Après en avoir fait partie pendant plus d’un siècle, l’action a récemment été éjectée de l’indice Dow Jones. Il est loin, l’âge d’or du conglomérat industriel, alors dirigé par Jack Welch. Son successeur, Jeffrey Immelt, a transgressé à peu près toutes les règles de prudence et des acquisitions malheureuses (Alstom, Baker Hughes) l’ont poussé vers la sortie l’été dernier. Lorsqu’il a repris le flambeau, le fidèle John Flannery est allé jusqu’à diminuer le dividende de moitié pour souligner la gravité de la situation. C’est la deuxième réduction seulement du dividende depuis la Grande Récession des années 1930. Fin juin, John Flannery a présenté la nouvelle organisation du groupe – un conglomérat plus simple, plus solide et plus concentré. Vilain petit canard de Wall Street, General Electric doit retrouver sa place dans l’aéronautique (GE Aviation; 27 milliards USD de chiffre d’affaires en 2017), l’énergie (35 milliards USD) et les énergies renouvelables (9 milliards). Le chantier est colossal et le paquebot, difficile à manoeuvrer. Mais nous continuons de croire à un redressement d’ici trois ans. Notre recommandation: acheter (rating 1B).

4. General Mills

Créé à la fin du 19e siècle, General Mills produisait à l’époque des farines – primées à maintes reprises – pour les boulangeries. Aujourd’hui, les produits de boulangerie représentent toujours 11% de son chiffre d’affaires. Le groupe s’est pour le reste considérablement diversifié ces dernières décennies: il produit désormais des snacks (22%), des repas préparés (17%), des céréales (17%), des yaourts (15%), des pâtes (11%) et de la crème glacée haut de gamme (5%) – il est propriétaire de Häagen-Dazs. Parmi les autres grandes marques, citons Yoplait et ses 13% de part de marché en France. General Mills réalise près des deux tiers de son chiffre d’affaires aux Etats-Unis. Comme celui du reste du secteur, son chiffre d’affaires fait du surplace. Le bénéfice par action continue certes à progresser, mais plus au même rythme. Il reste en outre beaucoup à faire au niveau du bénéfice. Le marché nous paraît toutefois faire preuve d’un pessimisme excessif. A acheter progressivement, sans se presser (rating 1B).

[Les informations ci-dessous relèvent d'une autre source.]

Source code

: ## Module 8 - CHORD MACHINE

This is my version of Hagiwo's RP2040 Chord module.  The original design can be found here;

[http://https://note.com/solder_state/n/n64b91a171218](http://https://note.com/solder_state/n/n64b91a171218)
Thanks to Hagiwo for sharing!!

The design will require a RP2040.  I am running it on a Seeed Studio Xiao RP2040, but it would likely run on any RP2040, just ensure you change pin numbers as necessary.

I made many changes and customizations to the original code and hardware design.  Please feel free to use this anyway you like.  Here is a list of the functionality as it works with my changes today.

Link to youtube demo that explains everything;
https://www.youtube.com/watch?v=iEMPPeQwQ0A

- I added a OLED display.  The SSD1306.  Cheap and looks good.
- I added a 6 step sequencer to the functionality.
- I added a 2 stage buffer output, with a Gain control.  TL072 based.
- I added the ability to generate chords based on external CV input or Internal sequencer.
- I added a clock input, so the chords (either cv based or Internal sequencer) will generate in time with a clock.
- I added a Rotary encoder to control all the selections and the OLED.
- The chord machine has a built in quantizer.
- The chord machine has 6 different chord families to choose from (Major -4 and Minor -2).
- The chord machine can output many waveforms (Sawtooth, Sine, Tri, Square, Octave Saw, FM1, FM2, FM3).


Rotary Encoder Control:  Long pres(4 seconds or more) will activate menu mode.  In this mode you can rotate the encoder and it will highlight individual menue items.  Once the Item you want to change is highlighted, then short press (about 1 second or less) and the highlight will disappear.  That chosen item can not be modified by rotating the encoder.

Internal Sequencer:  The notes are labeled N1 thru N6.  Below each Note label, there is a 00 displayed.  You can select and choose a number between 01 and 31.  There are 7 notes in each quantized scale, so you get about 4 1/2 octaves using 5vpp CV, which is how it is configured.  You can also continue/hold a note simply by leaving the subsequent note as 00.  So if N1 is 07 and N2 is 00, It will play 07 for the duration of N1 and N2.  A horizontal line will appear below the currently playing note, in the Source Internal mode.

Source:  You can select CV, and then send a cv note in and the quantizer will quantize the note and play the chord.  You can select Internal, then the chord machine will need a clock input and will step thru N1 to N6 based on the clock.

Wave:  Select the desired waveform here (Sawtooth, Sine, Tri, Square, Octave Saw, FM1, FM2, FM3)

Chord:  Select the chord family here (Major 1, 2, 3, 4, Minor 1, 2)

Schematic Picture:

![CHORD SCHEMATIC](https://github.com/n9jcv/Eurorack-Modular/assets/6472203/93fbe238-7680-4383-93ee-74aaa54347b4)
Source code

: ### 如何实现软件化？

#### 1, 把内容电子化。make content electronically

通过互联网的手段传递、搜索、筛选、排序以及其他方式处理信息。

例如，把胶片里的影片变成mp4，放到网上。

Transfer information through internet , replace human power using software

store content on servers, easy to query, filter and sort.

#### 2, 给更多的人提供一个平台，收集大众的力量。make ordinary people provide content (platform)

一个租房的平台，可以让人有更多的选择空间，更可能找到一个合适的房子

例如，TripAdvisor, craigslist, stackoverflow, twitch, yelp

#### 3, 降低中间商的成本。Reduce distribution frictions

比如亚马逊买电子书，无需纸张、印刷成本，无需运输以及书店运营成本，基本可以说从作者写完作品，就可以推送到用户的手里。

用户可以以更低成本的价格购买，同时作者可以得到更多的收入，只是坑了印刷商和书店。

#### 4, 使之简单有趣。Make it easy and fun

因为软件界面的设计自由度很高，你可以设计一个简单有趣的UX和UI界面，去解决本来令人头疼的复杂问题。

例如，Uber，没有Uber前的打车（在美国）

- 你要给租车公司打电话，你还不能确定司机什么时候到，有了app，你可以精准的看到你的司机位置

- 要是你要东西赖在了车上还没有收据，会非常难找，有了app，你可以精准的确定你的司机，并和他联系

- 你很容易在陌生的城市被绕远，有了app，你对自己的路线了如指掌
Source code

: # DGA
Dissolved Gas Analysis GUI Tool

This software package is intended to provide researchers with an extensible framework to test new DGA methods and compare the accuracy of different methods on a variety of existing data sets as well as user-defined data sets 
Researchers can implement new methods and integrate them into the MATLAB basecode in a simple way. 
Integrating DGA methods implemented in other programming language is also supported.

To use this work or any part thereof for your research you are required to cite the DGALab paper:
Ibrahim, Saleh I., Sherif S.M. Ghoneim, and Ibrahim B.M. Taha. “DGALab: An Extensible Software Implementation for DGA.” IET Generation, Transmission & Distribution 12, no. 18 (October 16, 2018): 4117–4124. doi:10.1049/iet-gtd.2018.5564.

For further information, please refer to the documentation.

5. The Kraft Heinz Company

Issu de la fusion opérée en 2015, fort de deux actionnaires prestigieux (Berkshire Hathaway, de Warren Buffett, et 3G Global Food Holding, des actionnaires brésiliens d’AB InBev, notamment, comme Jorge Paulo Lemann), The Kraft Heinz Company est le cinquième groupe agroalimentaire mondial. La stagnation de son chiffre d’affaires alimente depuis un certain temps les spéculations à propos d’une possible acquisition. L’idée, émise l’an dernier, de reprendre Unilever, a très vite tourné court. L’on évoque depuis quelques mois l’américain Campbell Soup, dont les actionnaires familiaux semblent toutefois faire la sourde oreille, du moins pour l’instant. A 1,1 fois à peine la valeur comptable, 4,1% de rendement de dividende brut et un rapport valeur d’entreprise/cash-flows opérationnels de 14, l’action est attrayante. Nous continuons à recommander de l’acheter (rating 1A).